Masanın üzerinde duran şeylere kim bilir kaçıncı defa göz attım; su şişeleri, cipsler, bir paket sigara, Fred'in başından çıkardığı şapkası, birkaç gazete ve bunu gibi işe yaramaz şeyler. Ancak birinin telefonunu ele geçirebilirsem dünyalar benim olurdu. Beni vaktinde kurtarmalarını sağlayamazsam bile en azından onları yakalarladı. Bryant mutlaka yapardı...
Yeniden içim ezildi, kurtulamazsam Bryant bu gerçekle nasıl yaşayacaktı? Beni ne kadar sevdiğini gözlerinde gördüm, ve biliyorum. Sonuna kadar mücadeleden asla vazgeçmezdim ama Bryant için, daha da fazla gayret göstermek zorunda hissediyordum kendimi.

Kaybetmekten korktuğum birine sahip olmak aşırılığımı, korkusuzluğumu törpülemişti. Bunun gibi tehlikeli görevlere hiç düşünmeden evet derken şimdi kendimi koruma içgüdüsü ağır basıyordu. Bryant beni bu kadar çok değiştirmişti.
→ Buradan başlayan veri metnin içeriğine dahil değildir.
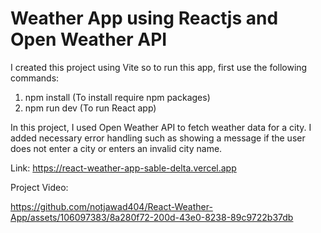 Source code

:# Weather App using Reactjs and Open Weather API

I created this project using Vite so to run this app, first use the following commands:
1. npm install (To install require npm packages)
2. npm run dev (To run React app)


In this project, I used Open Weather API to fetch weather data for a city. I added necessary error handling such as showing a message if the user does not enter a city or enters an invalid city name.

Link: https://react-weather-app-sable-delta.vercel.app

Project Video: 

https://github.com/notjawad404/React-Weather-App/assets/106097383/8a280f72-200d-43e0-8238-89c9722b37db
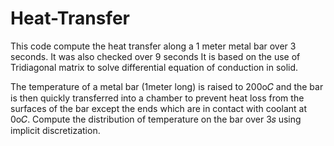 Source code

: # Heat-Transfer
This code compute the heat transfer along a 1 meter metal bar over 3 seconds. It was also checked over 9 seconds
It is based on the use of Tridiagonal matrix to solve differential equation of conduction in solid.

The temperature of a metal bar (1meter long) is raised to 200o𝐶 and the bar is then quickly transferred into a 
chamber to prevent heat loss from the surfaces of the bar except the ends which are in contact with coolant at 
0o𝐶. 
Compute the distribution of temperature on the bar over 3𝑠 using implicit discretization.

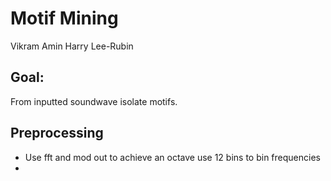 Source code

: # Motif Mining
Vikram Amin
Harry Lee-Rubin

## Goal:
From inputted soundwave isolate motifs.

## Preprocessing
- Use fft and mod out to achieve an octave use 12 bins to bin frequencies
- 
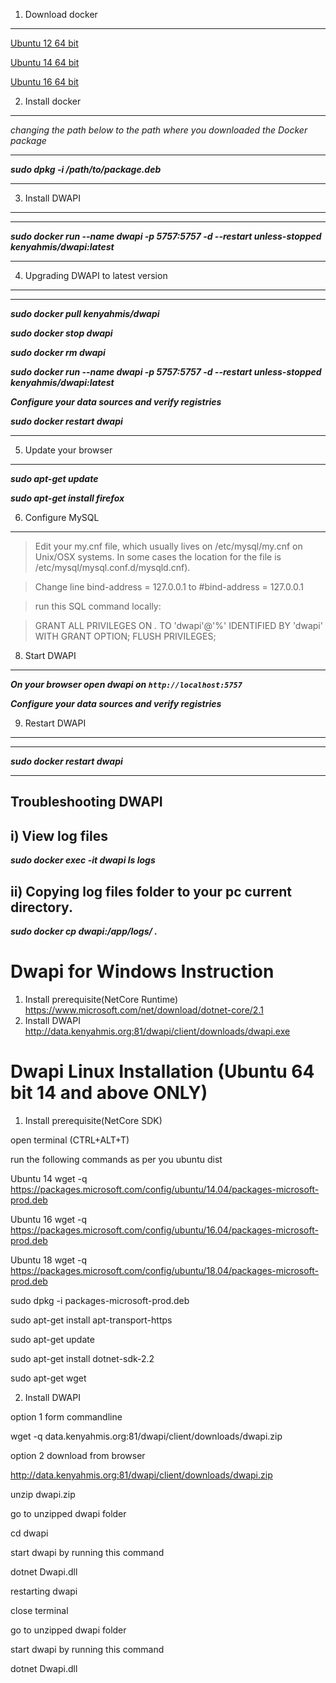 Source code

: 1) Download docker
--------------
[Ubuntu 12 64 bit](https://apt.dockerproject.org/repo/pool/main/d/docker-engine/docker-engine_17.04.0~ce-0~ubuntu-precise_amd64.deb)

[Ubuntu 14 64 bit](https://download.docker.com/linux/ubuntu/dists/trusty/pool/stable/amd64/docker-ce_17.03.2~ce-0~ubuntu-trusty_amd64.deb)

[Ubuntu 16 64 bit](https://download.docker.com/linux/ubuntu/dists/xenial/pool/stable/amd64/docker-ce_17.03.2~ce-0~ubuntu-xenial_amd64.deb)

2) Install docker
---
*changing the path below to the path where you downloaded the Docker package*
- - -
***sudo dpkg -i /path/to/package.deb***
- - -

3) Install DWAPI
---
- - -
***sudo docker run --name dwapi -p 5757:5757 -d --restart unless-stopped kenyahmis/dwapi:latest***
- - -

4) Upgrading DWAPI to latest version
---
- - -
***sudo docker pull kenyahmis/dwapi***

***sudo docker stop dwapi***

***sudo docker rm dwapi***

***sudo docker run --name dwapi -p 5757:5757 -d --restart unless-stopped kenyahmis/dwapi:latest***

***Configure your data sources and verify registries***

***sudo docker restart dwapi***
- - -

5) Update your browser
---
***sudo apt-get update***

***sudo apt-get install firefox***

6) Configure MySQL
---
>Edit your my.cnf file, which usually lives on /etc/mysql/my.cnf on Unix/OSX systems. In some cases the location for the file is /etc/mysql/mysql.conf.d/mysqld.cnf).

>Change line bind-address = 127.0.0.1 to #bind-address = 127.0.0.1

 >run this SQL command locally:

 >GRANT ALL PRIVILEGES ON *.* TO 'dwapi'@'%' IDENTIFIED BY 'dwapi' WITH GRANT OPTION;
 FLUSH PRIVILEGES;

8) Start DWAPI
---
 ***On your browser open dwapi on `http://localhost:5757`***

 ***Configure your data sources and verify registries***

9) Restart DWAPI
---
- - -
***sudo docker restart dwapi***
- - -
Troubleshooting DWAPI
--------------

i)  View log files   
--
 ***sudo docker exec -it dwapi ls logs***

ii)  Copying log files folder to your pc current directory. 
--
***sudo docker cp dwapi:/app/logs/ .***

# Dwapi for Windows Instruction

1) Install prerequisite(NetCore Runtime)
  https://www.microsoft.com/net/download/dotnet-core/2.1
2) Install DWAPI
  http://data.kenyahmis.org:81/dwapi/client/downloads/dwapi.exe

# Dwapi Linux Installation (Ubuntu 64 bit 14 and above ONLY)

1) Install prerequisite(NetCore SDK)

open terminal (CTRL+ALT+T)

run the following commands as per you ubuntu dist

Ubuntu 14
wget -q https://packages.microsoft.com/config/ubuntu/14.04/packages-microsoft-prod.deb

Ubuntu 16
wget -q https://packages.microsoft.com/config/ubuntu/16.04/packages-microsoft-prod.deb

Ubuntu 18
wget -q https://packages.microsoft.com/config/ubuntu/18.04/packages-microsoft-prod.deb

sudo dpkg -i packages-microsoft-prod.deb

sudo apt-get install apt-transport-https

sudo apt-get update

sudo apt-get install dotnet-sdk-2.2

sudo apt-get wget

2) Install DWAPI
  
  option 1 form commandline
  
  wget -q data.kenyahmis.org:81/dwapi/client/downloads/dwapi.zip
  
  option 2 download from browser
  
  http://data.kenyahmis.org:81/dwapi/client/downloads/dwapi.zip

  unzip dwapi.zip
  
  go to unzipped dwapi folder
  
  cd dwapi
  
  start dwapi by running this command
  
  dotnet Dwapi.dll
  
  restarting dwapi
  
  close terminal
  
  go to unzipped dwapi folder
  
  start dwapi by running this command
  
  dotnet Dwapi.dll
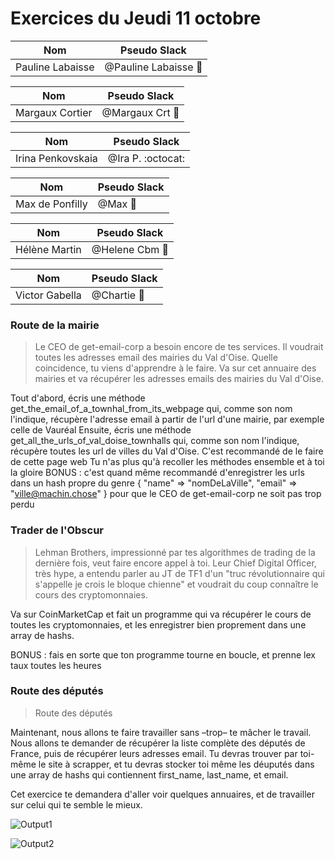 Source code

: # Exercices du Jeudi 11 octobre 

Nom | Pseudo Slack
------------ | -------------
Pauline Labaisse | @Pauline Labaisse :baby_chick:

Nom | Pseudo Slack
------------ | -------------
Margaux Cortier | @Margaux Crt :penguin:

Nom | Pseudo Slack
------------ | -------------
Irina Penkovskaia | @Ira P. :octocat:

Nom | Pseudo Slack
------------ | -------------
Max de Ponfilly | @Max :tiger:

Nom | Pseudo Slack
------------ | -------------
Hélène Martin | @Helene Cbm :panda_face:

Nom | Pseudo Slack
------------ | -------------
Victor Gabella | @Chartie :bear:


### Route de la mairie

>Le CEO de get-email-corp a besoin encore de tes services. Il voudrait toutes les adresses email des mairies du Val d'Oise. Quelle coincidence, tu viens d'apprendre à le faire. Va sur cet annuaire des mairies et va récupérer les adresses emails des mairies du Val d'Oise.

Tout d'abord, écris une méthode get_the_email_of_a_townhal_from_its_webpage qui, comme son nom l'indique, récupère l'adresse email à partir de l'url d'une mairie, par exemple celle de Vauréal
Ensuite, écris une méthode get_all_the_urls_of_val_doise_townhalls qui, comme son nom l'indique, récupère toutes les url de villes du Val d'Oise. C'est recommandé de le faire de cette page web
Tu n'as plus qu'à recoller les méthodes ensemble et à toi la gloire
BONUS : c'est quand même recommandé d'enregistrer les urls dans un hash propre du genre { "name" => "nomDeLaVille", "email" => "ville@machin.chose" } pour que le CEO de get-email-corp ne soit pas trop perdu


### Trader de l'Obscur

>Lehman Brothers, impressionné par tes algorithmes de trading de la dernière fois, veut faire encore appel à toi. Leur Chief Digital Officer, très hype, a entendu parler au JT de TF1 d'un "truc révolutionnaire qui s'appelle je crois le bloque chienne" et voudrait du coup connaître le cours des cryptomonnaies.

Va sur CoinMarketCap et fait un programme qui va récupérer le cours de toutes les cryptomonnaies, et les enregistrer bien proprement dans une array de hashs.

BONUS : fais en sorte que ton programme tourne en boucle, et prenne lex taux toutes les heures

### Route des députés

>Route des députés

Maintenant, nous allons te faire travailler sans –trop– te mâcher le travail. Nous allons te demander de récupérer la liste complète des députés de France, puis de récupérer leurs adresses email. Tu devras trouver par toi-même le site à scrapper, et tu devras stocker toi même les déuputés dans une array de hashs qui contiennent first_name, last_name, et email.

Cet exercice te demandera d'aller voir quelques annuaires, et de travailler sur celui qui te semble le mieux.

![Output1](https://github.com/EliSparow/semaine2/blob/master/Jeudi/Desputes_Output2.png)

![Output2](https://github.com/EliSparow/semaine2/blob/master/Jeudi/Desputes_Output1.png)

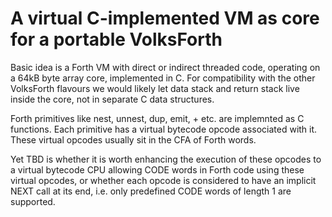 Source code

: # A virtual C-implemented VM as core for a portable VolksForth

Basic idea is a Forth VM with direct or indirect threaded code,
operating on a 64kB byte array core, implemented in C.
For compatibility with the other VolksForth flavours we would likely
let data stack and return stack live inside the core, not in separate
C data structures.

Forth primitives like nest, unnest, dup, emit, + etc. are implemnted
as C functions. Each primitive has a virtual bytecode opcode associated
with it. These virtual opcodes usually sit in the CFA of Forth words.

Yet TBD is whether it is worth enhancing the execution of these opcodes
to a virtual bytecode CPU allowing CODE words in Forth code using
these virtual opcodes, or whether each opcode is considered to have
an implicit NEXT call at its end, i.e. only predefined CODE words of
length 1 are supported.
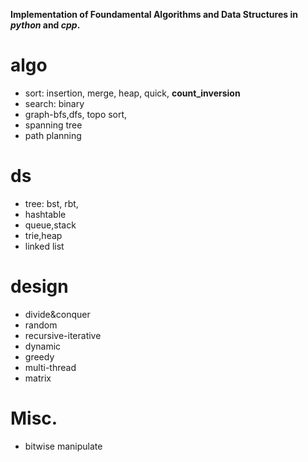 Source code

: __Implementation of Foundamental Algorithms and Data Structures in _python_ and _cpp_.__

# algo
* sort: insertion, merge, heap, quick, __count_inversion__
* search: binary
* graph-bfs,dfs, topo sort, 
* spanning tree
* path planning

# ds
* tree: bst, rbt, 
* hashtable
* queue,stack
* trie,heap
* linked list

# design
* divide&conquer
* random
* recursive-iterative
* dynamic
* greedy
* multi-thread
* matrix

# Misc.
* bitwise manipulate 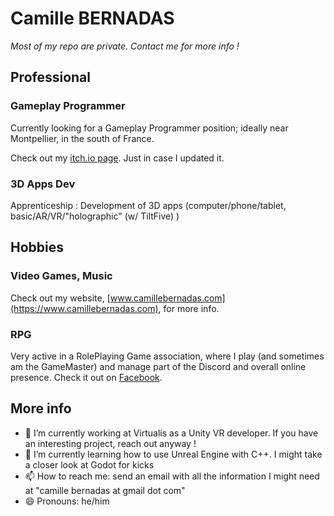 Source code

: # Camille BERNADAS

*Most of my repo are private. Contact me for more info !*

## Professional
### Gameplay Programmer
Currently looking for a Gameplay Programmer position; ideally near Montpellier, in the south of France.

Check out my [itch.io page](https://camille-bernadas.itch.io/). Just in case I updated it.
### 3D Apps Dev
Apprenticeship : Development of 3D apps (computer/phone/tablet, basic/AR/VR/"holographic" (w/ TiltFive) )
## Hobbies
### Video Games, Music
Check out my website, [www.camillebernadas.com](https://www.camillebernadas.com), for more info.
### RPG
Very active in a RolePlaying Game association, where I play (and sometimes am the GameMaster) and manage part of the Discord and overall online presence. Check it out on [Facebook](https://www.facebook.com/LeSceauADes).


## More info

- 🔭 I’m currently working at Virtualis as a Unity VR developer. If you have an interesting project, reach out anyway !
- 🌱 I’m currently learning how to use Unreal Engine with C++. I might take a closer look at Godot for kicks
- 📫 How to reach me: send an email with all the information I might need at "camille bernadas at gmail dot com"
- 😄 Pronouns: he/him


<!--
**Camille-Bernadas/Camille-Bernadas** is a ✨ _special_ ✨ repository because its `README.md` (this file) appears on your GitHub profile.

Here are some ideas to get you started:
- 👯 I’m looking to collaborate on ...
- 🤔 I’m looking for help with ...
- 💬 Ask me about ...
- ⚡ Fun fact: ...
-->
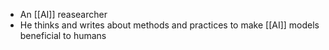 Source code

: - An [[AI]] reasearcher
- He thinks and writes about methods and practices to make [[AI]] models beneficial to humans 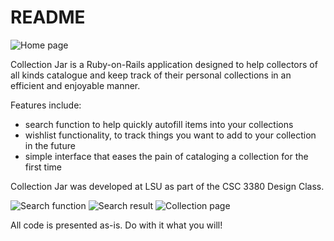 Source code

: # README

  ![Home page](https://bmmart2.com/owncloud/index.php/s/xTCHQ9eOpjrLvDL/download)

Collection Jar is a Ruby-on-Rails application designed to help collectors of all kinds catalogue and keep track of their personal collections in an efficient and enjoyable manner.

Features include:

  - search function to help quickly autofill items into your collections  
  - wishlist functionality, to track things you want to add to your collection in the future
  - simple interface that eases the pain of cataloging a collection for the first time
  
Collection Jar was developed at LSU as part of the CSC 3380 Design Class.
  
![Search function](https://bmmart2.com/owncloud/index.php/s/u71whUO8s40fqmR/download)
![Search result](https://bmmart2.com/owncloud/index.php/s/YMj9Pqj0nG7NhhV)
![Collection page](https://bmmart2.com/owncloud/index.php/s/dqM5armWK8TSGne/download)


All code is presented as-is. Do with it what you will!
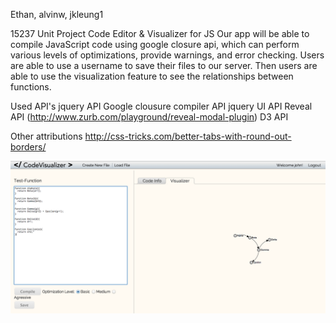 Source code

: Ethan, alvinw, jkleung1

15237 Unit Project
Code Editor & Visualizer for JS
	Our app will be able to compile JavaScript code using google closure api, which can perform various levels of optimizations, provide warnings, and error checking. Users are able to use a username to save their files to our server. Then users are able to use the visualization feature to see the relationships between functions.

Used API's
	jquery API
	Google clousure compiler API
	jquery UI API
	Reveal API (http://www.zurb.com/playground/reveal-modal-plugin)
	D3 API

Other attributions
	http://css-tricks.com/better-tabs-with-round-out-borders/
	
![Screenshot](screenshot.png) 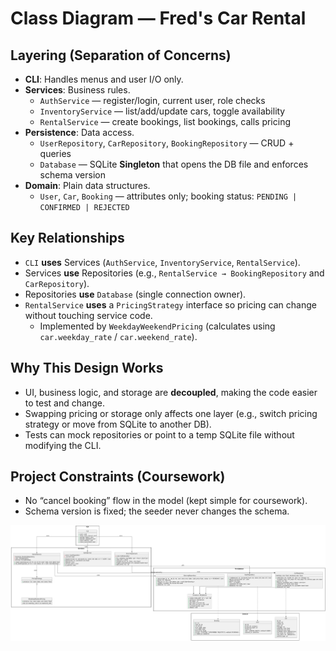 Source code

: # Class Diagram — Fred's Car Rental

## Layering (Separation of Concerns)
- **CLI**: Handles menus and user I/O only.
- **Services**: Business rules.
  - `AuthService` — register/login, current user, role checks
  - `InventoryService` — list/add/update cars, toggle availability
  - `RentalService` — create bookings, list bookings, calls pricing
- **Persistence**: Data access.
  - `UserRepository`, `CarRepository`, `BookingRepository` — CRUD + queries
  - `Database` — SQLite **Singleton** that opens the DB file and enforces schema version
- **Domain**: Plain data structures.
  - `User`, `Car`, `Booking` — attributes only; booking status: `PENDING | CONFIRMED | REJECTED`

## Key Relationships
- `CLI` **uses** Services (`AuthService`, `InventoryService`, `RentalService`).
- Services **use** Repositories (e.g., `RentalService → BookingRepository` and `CarRepository`).
- Repositories **use** `Database` (single connection owner).
- `RentalService` **uses** a `PricingStrategy` interface so pricing can change without touching service code.
  - Implemented by `WeekdayWeekendPricing` (calculates using `car.weekday_rate` / `car.weekend_rate`).

## Why This Design Works
- UI, business logic, and storage are **decoupled**, making the code easier to test and change.
- Swapping pricing or storage only affects one layer (e.g., switch pricing strategy or move from SQLite to another DB).
- Tests can mock repositories or point to a temp SQLite file without modifying the CLI.

## Project Constraints (Coursework)
- No “cancel booking” flow in the model (kept simple for coursework).
- Schema version is fixed; the seeder never changes the schema.

![alt text](UML_Class_Diagram.png)
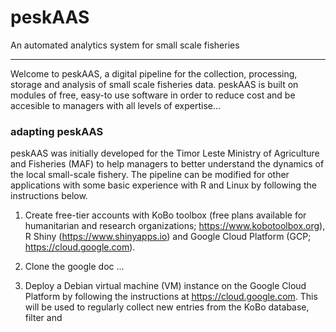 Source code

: # peskAAS

An automated analytics system for small scale fisheries 

--------------------------------------------------------------------------------

Welcome to peskAAS, a digital pipeline for the collection, processing, storage and 
analysis of small scale fisheries data. 
peskAAS is built on modules of free, easy-to use software in order to reduce cost and
be accesible to managers with all levels of expertise...


### adapting peskAAS

peskAAS was initially developed for the Timor Leste Ministry of Agriculture and Fisheries (MAF) 
to help managers to better understand the dynamics of the local small-scale fishery. 
The pipeline can be modified for other applications with some basic experience with R and 
Linux by following the instructions below. 

1. Create free-tier accounts with KoBo toolbox 
(free plans available for humanitarian and research organizations; https://www.kobotoolbox.org), 
R Shiny (https://www.shinyapps.io) and Google Cloud Platform (GCP; https://cloud.google.com).

2. Clone the google doc ...

2. Deploy a Debian virtual machine (VM) instance on the Google Cloud Platform by following the 
instructions at https://cloud.google.com. This will be used to regularly collect new entries 
from the KoBo database, filter and 




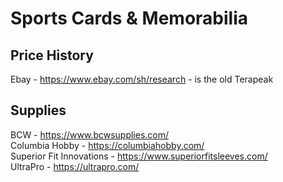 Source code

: # Sports Cards & Memorabilia

## Price History

Ebay - https://www.ebay.com/sh/research - is the old Terapeak<br />

## Supplies

BCW - https://www.bcwsupplies.com/<br />
Columbia Hobby - https://columbiahobby.com/<br />
Superior Fit Innovations - https://www.superiorfitsleeves.com/<br />
UltraPro - https://ultrapro.com/<br />
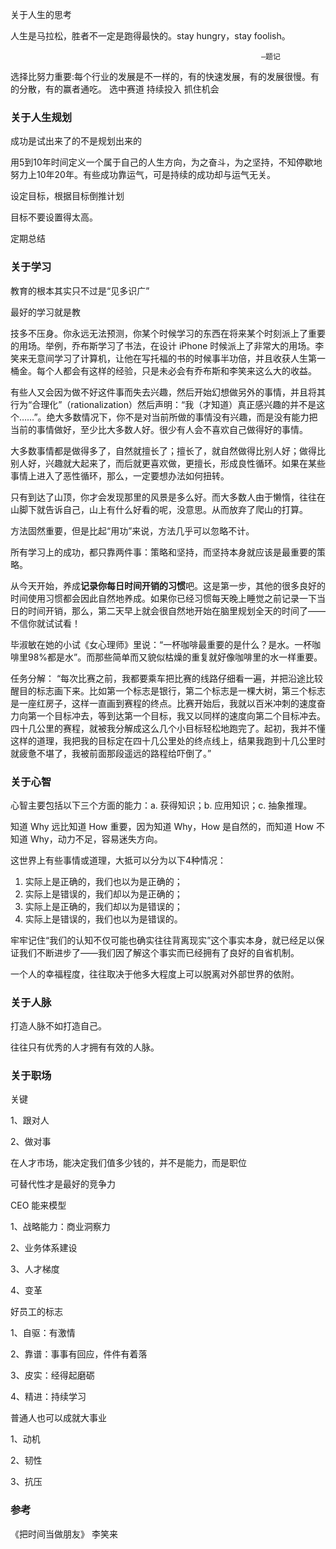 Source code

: 关于人生的思考



人生是马拉松，胜者不一定是跑得最快的。stay hungry，stay foolish。

 															—题记

选择比努力重要:每个行业的发展是不一样的，有的快速发展，有的发展很慢。有的分散，有的赢者通吃。
选中赛道
持续投入
抓住机会



### 关于人生规划

成功是试出来了的不是规划出来的

用5到10年时间定义一个属于自己的人生方向，为之奋斗，为之坚持，不知停歇地努力上10年20年。有些成功靠运气，可是持续的成功却与运气无关。

设定目标，根据目标倒推计划

目标不要设置得太高。

定期总结

### 关于学习

教育的根本其实只不过是“见多识广”

最好的学习就是教

技多不压身。你永远无法预测，你某个时候学习的东西在将来某个时刻派上了重要的用场。举例，乔布斯学习了书法，在设计 iPhone 时候派上了非常大的用场。李笑来无意间学习了计算机，让他在写托福的书的时候事半功倍，并且收获人生第一桶金。每个人都会有这样的经验，只是未必会有乔布斯和李笑来这么大的收益。

有些人又会因为做不好这件事而失去兴趣，然后开始幻想做另外的事情，并且将其行为“合理化”（rationalization）然后声明：“我（才知道）真正感兴趣的并不是这个……”。绝大多数情况下，你不是对当前所做的事情没有兴趣，而是没有能力把当前的事情做好，至少比大多数人好。很少有人会不喜欢自己做得好的事情。

大多数事情都是做得多了，自然就擅长了；擅长了，就自然做得比别人好；做得比别人好，兴趣就大起来了，而后就更喜欢做，更擅长，形成良性循环。如果在某些事情上进入了恶性循环，那么，一定要想办法如何扭转。

只有到达了山顶，你才会发现那里的风景是多么好。而大多数人由于懒惰，往往在山脚下就告诉自己，山上有什么好看的呢，没意思。从而放弃了爬山的打算。

方法固然重要，但是比起“用功”来说，方法几乎可以忽略不计。

所有学习上的成功，都只靠两件事：策略和坚持，而坚持本身就应该是最重要的策略。

从今天开始，养成**记录你每日时间开销的习惯**吧。这是第一步，其他的很多良好的时间使用习惯都会因此自然地养成。如果你已经习惯每天晚上睡觉之前记录一下当日的时间开销，那么，第二天早上就会很自然地开始在脑里规划全天的时间了——不信你就试试看！

毕淑敏在她的小试《女心理师》里说：“一杯咖啡最重要的是什么？是水。一杯咖啡里98%都是水”。而那些简单而又貌似枯燥的重复就好像咖啡里的水一样重要。

任务分解： “每次比赛之前，我都要乘车把比赛的线路仔细看一遍，并把沿途比较醒目的标志画下来。比如第一个标志是银行，第二个标志是一棵大树，第三个标志是一座红房子，这样一直画到赛程的终点。比赛开始后，我就以百米冲刺的速度奋力向第一个目标冲去，等到达第一个目标，我又以同样的速度向第二个目标冲去。四十几公里的赛程，就被我分解成这么几个小目标轻松地跑完了。起初，我并不懂这样的道理，我把我的目标定在四十几公里处的终点线上，结果我跑到十几公里时就疲惫不堪了，我被前面那段遥远的路程给吓倒了。”

### 关于心智

心智主要包括以下三个方面的能力：a. 获得知识；b. 应用知识；c. 抽象推理。

知道 Why 远比知道 How 重要，因为知道 Why，How 是自然的，而知道 How 不知道 Why，动力不足，容易迷失方向。

这世界上有些事情或道理，大抵可以分为以下4种情况：

1. 实际上是正确的，我们也以为是正确的；
2. 实际上是错误的，我们却以为是正确的；
3. 实际上是正确的，我们却以为是错误的；
4. 实际上是错误的，我们也以为是错误的。

牢牢记住“我们的认知不仅可能也确实往往背离现实”这个事实本身，就已经足以保证我们不断进步了——我们因了解这个事实而已经拥有了良好的自省机制。

一个人的幸福程度，往往取决于他多大程度上可以脱离对外部世界的依附。

### 关于人脉

打造人脉不如打造自己。

往往只有优秀的人才拥有有效的人脉。



### 关于职场

关键

1、跟对人

2、做对事

在人才市场，能决定我们值多少钱的，并不是能力，而是职位

可替代性才是最好的竞争力



CEO 能来模型

1、战略能力：商业洞察力

2、业务体系建设

3、人才梯度

4、变革



好员工的标志

1、自驱：有激情

2、靠谱：事事有回应，件件有着落

3、皮实：经得起磨砺

4、精进：持续学习



普通人也可以成就大事业

1、动机

2、韧性

3、抗压




### 参考



《把时间当做朋友》 李笑来

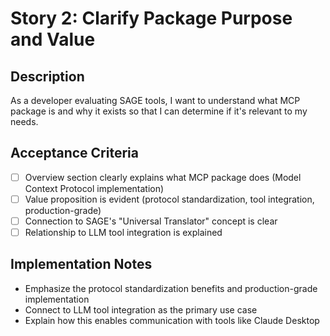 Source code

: # Story 2: Clarify Package Purpose and Value

## Description

As a developer evaluating SAGE tools, I want to understand what MCP package is and why it exists so that I can determine if it's relevant to my needs.

## Acceptance Criteria

- [ ] Overview section clearly explains what MCP package does (Model Context Protocol implementation)
- [ ] Value proposition is evident (protocol standardization, tool integration, production-grade)
- [ ] Connection to SAGE's "Universal Translator" concept is clear
- [ ] Relationship to LLM tool integration is explained

## Implementation Notes

- Emphasize the protocol standardization benefits and production-grade implementation
- Connect to LLM tool integration as the primary use case
- Explain how this enables communication with tools like Claude Desktop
Onlara ulaşmak için tek çıkar yolum bir telefon bulmaktı ve telefon bu üçünden birinden sağlanacaktı mecburen.
Riccardo cebinden sadece konuşmak için çıkarır, konuşur ve tekrar cebine koyardı. Başka bir şey için kullanmazdı.
Fred, arada bir oyun oynar ve biraz takılıp ortalığa bırakırdı. Burada anahtar kelime, ortalık, evet. Hep nereye bıraktığını unutur dakikalarca bulmaya çalışırdı. En kolay hedef onun telefonu gibi görünüyordu ama neredeydi acaba? Ondan önce benim bulmam gerekirdi ki ellerim bağlıyken bu nasıl olur bilemiyorum.

Wayne'e döndüğüm sırada o da başını çevirdi, beklenmedik bu an karşısında ikimiz de bir an duraksadık. Sonra o dudaklarını ne hissedeceğini bilmiyormuş gibi sıkarak sıkıntılı bir tavırla önüne döndü.
Wayne beni severdi. Şu an neler hissettiğini ve hakkımda ne düşündüğünü bilmiyordum ama bu ekip içinde bana en yakın gelen oydu. Yine de festivalde ağzından çıkan ‘iki FBI dangalağı’ lafını unutmuş değildim, bunun hesabını bir şekilde görecektim.